Software AG

Historical notes on Software AG, vendor of the database management system ADABAS and the 4GL NATURAL. Related subjects include:

March 25, 2011

Software AG and the commie spies

Something (I’ll drop in a link when allowed) made me recall the story of Software AG and the USSR. Apparently, the USSR attempted to acquire a lot of Western technology, including ADABAS. Software AG of North America cooperated with the Feds to try to catch the Soviet agent in indictable technological espionage — but then, with its usual flamboyance, ran ads bragging about the event. The writeup of all this I found when searching was some subsequent Congressional testimony.

This was all slightly before my time — I only entered the industry and met Software AG in 1981. So does anybody else out there recall more of the story than I do? 🙂

December 8, 2007

Software AG memories

Software AG was the first important non-US software company,* selling the ADABAS DBMS and associated tools. These included the fourth-generation language Natural, the transaction processing monitor Complete (in those days DBMS were sold with their own associated TP monitors), and a whole lot of modules named Adathis and Adathat. (These product names were widely regarded as being a bit silly, to the point that the company joined in the mirth and passed out Complete Natural Adamugs.)

*SAP was founded around the same time, but didn’t become particularly influential until later on.

Actually, there were two important Software AGs – the parent company in Darmstadt, Germany, and the North American distributor Software AG of North America. SAGNA, in Reston, Virginia, was run by John Maguire, of whom many stories are told. It is said that he once pulled over to help a man change a flat tire on his car and wound up selling him a copy of ADABAS. It is said that he used to stroll by Cullinane booths at trade shows and pronounce “I’m John Norris Maguire, and I’m going to bury you.” And while I can’t exactly confirm these stories – I knew the guy, and I find them all to be eminently plausible. (Sadly, John died young, not long after selling SAGNA back to the Darmstadt company and buying himself a 44-foot powerboat.) (Edit: Happily, that part turns out to be wrong!)

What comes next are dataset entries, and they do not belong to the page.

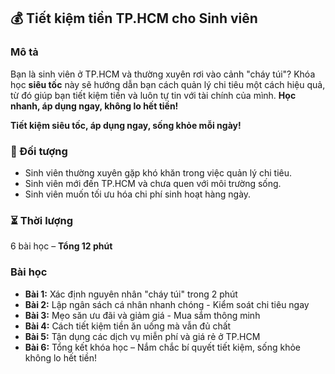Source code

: ## 💰 Tiết kiệm tiền TP.HCM cho Sinh viên

### Mô tả  
Bạn là sinh viên ở TP.HCM và thường xuyên rơi vào cảnh "cháy túi"? Khóa học **siêu tốc** này sẽ hướng dẫn bạn cách quản lý chi tiêu một cách hiệu quả, từ đó giúp bạn tiết kiệm tiền và luôn tự tin với tài chính của mình. **Học nhanh, áp dụng ngay, không lo hết tiền!**

**Tiết kiệm siêu tốc, áp dụng ngay, sống khỏe mỗi ngày!**

### 🎯 Đối tượng  
- Sinh viên thường xuyên gặp khó khăn trong việc quản lý chi tiêu.  
- Sinh viên mới đến TP.HCM và chưa quen với môi trường sống.  
- Sinh viên muốn tối ưu hóa chi phí sinh hoạt hàng ngày.  

### ⏳ Thời lượng  
6 bài học – **Tổng 12 phút**

### Bài học  
- **Bài 1:** Xác định nguyên nhân "cháy túi" trong 2 phút  
- **Bài 2:** Lập ngân sách cá nhân nhanh chóng - Kiểm soát chi tiêu ngay  
- **Bài 3:** Mẹo săn ưu đãi và giảm giá - Mua sắm thông minh  
- **Bài 4:** Cách tiết kiệm tiền ăn uống mà vẫn đủ chất  
- **Bài 5:** Tận dụng các dịch vụ miễn phí và giá rẻ ở TP.HCM  
- **Bài 6:** Tổng kết khóa học – Nắm chắc bí quyết tiết kiệm, sống khỏe không lo hết tiền!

ADABAS was an excellent product – one of the three major inverted-list DBMS, the other two being Computer Corporation of America’s Model 204 and ADR’s Datacom/DB. Natural was also one of the top 4GLs. At the time I judged that ADR’s Datacom/IDEAL combo had slightly surpassed ADABAS/Natural. 20-some-odd years later, ADABAS seems to have the significantly more vibrant of the two product suites’ surviving customer bases, but I think that has much more to do with the products’ subsequent owners than with their technical or market situations back in 1983.

As was the case for most of the early software vendors, some major talent passed through Software AG. Richard Currier may now claim a lot more credit for a book project he wrote a chapter for than he actually deserves, but he’s also one of the great marketing minds from the early part of the software industry. (He also ignited my passion for software industry anecdotes and industry, and hence may be regarded as a kind of absentee grandfather of this blog.) Bob Preger went from being the second salesman at Software AG to being the first at Oracle.

I visited Darmstadt once, and met honchos Peter Schnell (founder and ADABAS designer) and Peter Page (Natural designer). It was soon after they’d moved into a new building, and Peter Schnell was very proud of the hexagon-based oak desks he’d personally designed for programmers to work at. I came away thinking this was an example of Edifice Complex, not to mention micromanagement, and in retrospect I seem to have been right.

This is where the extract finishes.